The Iowa track and field team capped off the indoor season on Feb. 23 and 24 at the Big Ten meet, with the women placing fifth and the men placing seventh. Considering the beliefs of the coaches and athletes throughout the season, the weekend seemed like a disappointment.
It was and it wasn’t. Both teams wanted to win the title, but track and field isn’t a sport based on a dichotomy of just wins and losses. The women were fifth, but their 74 points were the most they had scored at Big Tens since 2007.
Jahisha Thomas, who won the triple jump (13.22 meters) and the long jump (6.42 meters), was named the Big Ten Women’s Field Athlete of the Championships.
Thomas won two of the four titles that the women took home — a record for the team at Big Tens.
“I was always thinking double the whole time,” Thomas told Hawkeye Sports. “I was thinking it into existence. I was training like I was going to win both.”

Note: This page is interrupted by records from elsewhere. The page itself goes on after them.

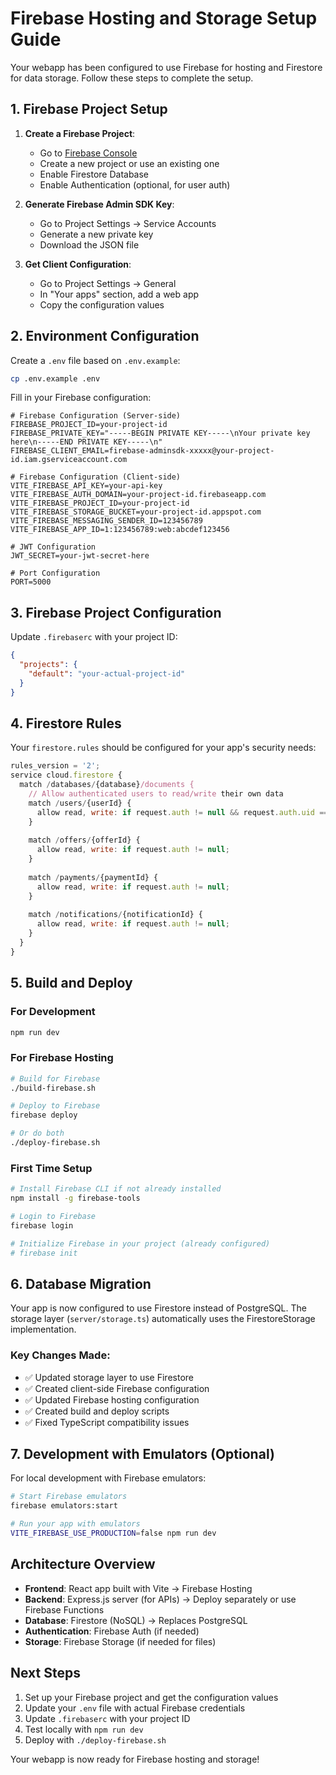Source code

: # Firebase Hosting and Storage Setup Guide

Your webapp has been configured to use Firebase for hosting and Firestore for data storage. Follow these steps to complete the setup.

## 1. Firebase Project Setup

1. **Create a Firebase Project**:
   - Go to [Firebase Console](https://console.firebase.google.com/)
   - Create a new project or use an existing one
   - Enable Firestore Database
   - Enable Authentication (optional, for user auth)

2. **Generate Firebase Admin SDK Key**:
   - Go to Project Settings → Service Accounts
   - Generate a new private key
   - Download the JSON file

3. **Get Client Configuration**:
   - Go to Project Settings → General
   - In "Your apps" section, add a web app
   - Copy the configuration values

## 2. Environment Configuration

Create a `.env` file based on `.env.example`:

```bash
cp .env.example .env
```

Fill in your Firebase configuration:

```env
# Firebase Configuration (Server-side)
FIREBASE_PROJECT_ID=your-project-id
FIREBASE_PRIVATE_KEY="-----BEGIN PRIVATE KEY-----\nYour private key here\n-----END PRIVATE KEY-----\n"
FIREBASE_CLIENT_EMAIL=firebase-adminsdk-xxxxx@your-project-id.iam.gserviceaccount.com

# Firebase Configuration (Client-side)
VITE_FIREBASE_API_KEY=your-api-key
VITE_FIREBASE_AUTH_DOMAIN=your-project-id.firebaseapp.com
VITE_FIREBASE_PROJECT_ID=your-project-id
VITE_FIREBASE_STORAGE_BUCKET=your-project-id.appspot.com
VITE_FIREBASE_MESSAGING_SENDER_ID=123456789
VITE_FIREBASE_APP_ID=1:123456789:web:abcdef123456

# JWT Configuration
JWT_SECRET=your-jwt-secret-here

# Port Configuration
PORT=5000
```

## 3. Firebase Project Configuration

Update `.firebaserc` with your project ID:

```json
{
  "projects": {
    "default": "your-actual-project-id"
  }
}
```

## 4. Firestore Rules

Your `firestore.rules` should be configured for your app's security needs:

```javascript
rules_version = '2';
service cloud.firestore {
  match /databases/{database}/documents {
    // Allow authenticated users to read/write their own data
    match /users/{userId} {
      allow read, write: if request.auth != null && request.auth.uid == userId;
    }
    
    match /offers/{offerId} {
      allow read, write: if request.auth != null;
    }
    
    match /payments/{paymentId} {
      allow read, write: if request.auth != null;
    }
    
    match /notifications/{notificationId} {
      allow read, write: if request.auth != null;
    }
  }
}
```

## 5. Build and Deploy

### For Development
```bash
npm run dev
```

### For Firebase Hosting
```bash
# Build for Firebase
./build-firebase.sh

# Deploy to Firebase
firebase deploy

# Or do both
./deploy-firebase.sh
```

### First Time Setup
```bash
# Install Firebase CLI if not already installed
npm install -g firebase-tools

# Login to Firebase
firebase login

# Initialize Firebase in your project (already configured)
# firebase init
```

## 6. Database Migration

Your app is now configured to use Firestore instead of PostgreSQL. The storage layer (`server/storage.ts`) automatically uses the FirestoreStorage implementation.

### Key Changes Made:
- ✅ Updated storage layer to use Firestore
- ✅ Created client-side Firebase configuration 
- ✅ Updated Firebase hosting configuration
- ✅ Created build and deploy scripts
- ✅ Fixed TypeScript compatibility issues

## 7. Development with Emulators (Optional)

For local development with Firebase emulators:

```bash
# Start Firebase emulators
firebase emulators:start

# Run your app with emulators
VITE_FIREBASE_USE_PRODUCTION=false npm run dev
```

## Architecture Overview

- **Frontend**: React app built with Vite → Firebase Hosting
- **Backend**: Express.js server (for APIs) → Deploy separately or use Firebase Functions
- **Database**: Firestore (NoSQL) → Replaces PostgreSQL
- **Authentication**: Firebase Auth (if needed)
- **Storage**: Firebase Storage (if needed for files)

## Next Steps

1. Set up your Firebase project and get the configuration values
2. Update your `.env` file with actual Firebase credentials
3. Update `.firebaserc` with your project ID
4. Test locally with `npm run dev`
5. Deploy with `./deploy-firebase.sh`

Your webapp is now ready for Firebase hosting and storage!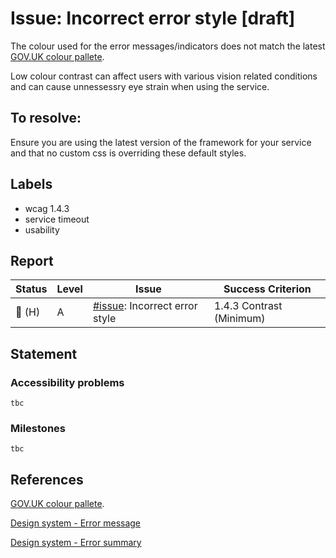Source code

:# Issue: Incorrect error style [draft]

The colour used for the error messages/indicators does not match the latest [GOV.UK colour pallete](https://design-system.service.gov.uk/styles/colour/).

Low colour contrast can affect users with various vision related conditions and can cause unnessessry eye strain when using the service. 

## To resolve:

Ensure you are using the latest version of the framework for your service and that no custom css is overriding these default styles.

## Labels

- wcag 1.4.3
- service timeout
- usability

## Report

| Status | Level | Issue | Success Criterion |
| ------ | ----- | ----- | ----------------- |
| 🔴 (H) | A    | [#issue](): Incorrect error style | 1.4.3 Contrast (Minimum) |

## Statement

### Accessibility problems

```
tbc
```

### Milestones

```
tbc
```

## References

[GOV.UK colour pallete](https://design-system.service.gov.uk/styles/colour/).

[Design system - Error message](https://design-system.service.gov.uk/components/error-message/)

[Design system - Error summary](https://design-system.service.gov.uk/components/error-summary/)
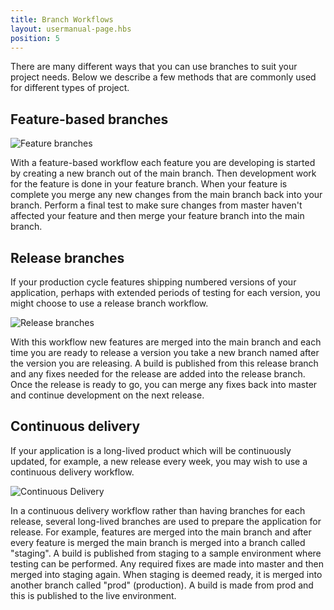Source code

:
 ```yaml
---
title: Branch Workflows
layout: usermanual-page.hbs
position: 5
---
```


There are many different ways that you can use branches to suit your project needs. Below we describe a few methods that are commonly used for different types of project.

## Feature-based branches

![Feature branches][1]

With a feature-based workflow each feature you are developing is started by creating a new branch out of the main branch. Then development work for the feature is done in your feature branch. When your feature is complete you merge any new changes from the main branch back into your branch. Perform a final test to make sure changes from master haven't affected your feature and then merge your feature branch into the main branch.

## Release branches

If your production cycle features shipping numbered versions of your application, perhaps with extended periods of testing for each version, you might choose to use a release branch workflow.

![Release branches][2]

With this workflow new features are merged into the main branch and each time you are ready to release a version you take a new branch named after the version you are releasing. A build is published from this release branch and any fixes needed for the release are added into the release branch. Once the release is ready to go, you can merge any fixes back into master and continue development on the next release.

## Continuous delivery

If your application is a long-lived product which will be continuously updated, for example, a new release every week, you may wish to use a continuous delivery workflow.

![Continuous Delivery][3]

In a continuous delivery workflow rather than having branches for each release, several long-lived branches are used to prepare the application for release. For example, features are merged into the main branch and after every feature is merged the main branch is merged into a branch called "staging". A build is published from staging to a sample environment where testing can be performed. Any required fixes are made into master and then merged into staging again. When staging is deemed ready, it is merged into another branch called "prod" (production). A build is made from prod and this is published to the live environment.

[1]: /images/user-manual/version-control/branch-workflows/feature-branches.png
[2]: /images/user-manual/version-control/branch-workflows/release-branches.png
[3]: /images/user-manual/version-control/branch-workflows/continuous-delivery.png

Thomas was sidelined at the beginning of the season with an injury, competing for the first time at the Black and Gold Premier, the Hawkeyes’ last home meet. She set a school record in the triple jump that day, 13.11 meters.
Thomas was one of the highlights of the Big Tens Championships for Iowa, but Briana Guillory and Brittany Brown also shone. Brown won the 200, followed closely by Guillory, who finished second. She won the 400.
For the men, Mar’yea Harris finished second in the 400. For most athletes, a silver medal is a coveted award, but Harris headed into the Big Tens as the leader in the event. He ran the fastest time in the preliminaries, so when he was edged out by just .03 seconds in the final by Rutgers’ Izaiah Brown, it felt like a disappointment.
Harris is still a top runner in the nation, but another second-place finish wasn’t what he strove for.
Harris, Collin Hofacker, Dejuan Frye, and Bradford Garron had a similar outcome in the 4×400 relay. The team, which came into the weekend with the top time, finished third behind Ohio State and Penn State. Their time of 3:05.33 was only .24 seconds behind Ohio State’s first-place mark.
It wasn’t all close and unfortunate finishes for the men. The distance medley relay team (Nathan Mylenek, Chris Thompson, Carter Lilly, and Michael Melchert) won the first conference title in the event in school history. Melchert, who anchors the event, passed five other opponents in the final 200 meters on the way to victory.
Like all teams at Big Tens, things could have gone better for Iowa, but they also could have gone a lot worse.
The indoor season was filled with broken school records and national recognition. The team hosted the Larry Wieczorek Invitational, a spectacle that showcased Iowa’s relevance to professional athletes and some of the best teams in the country.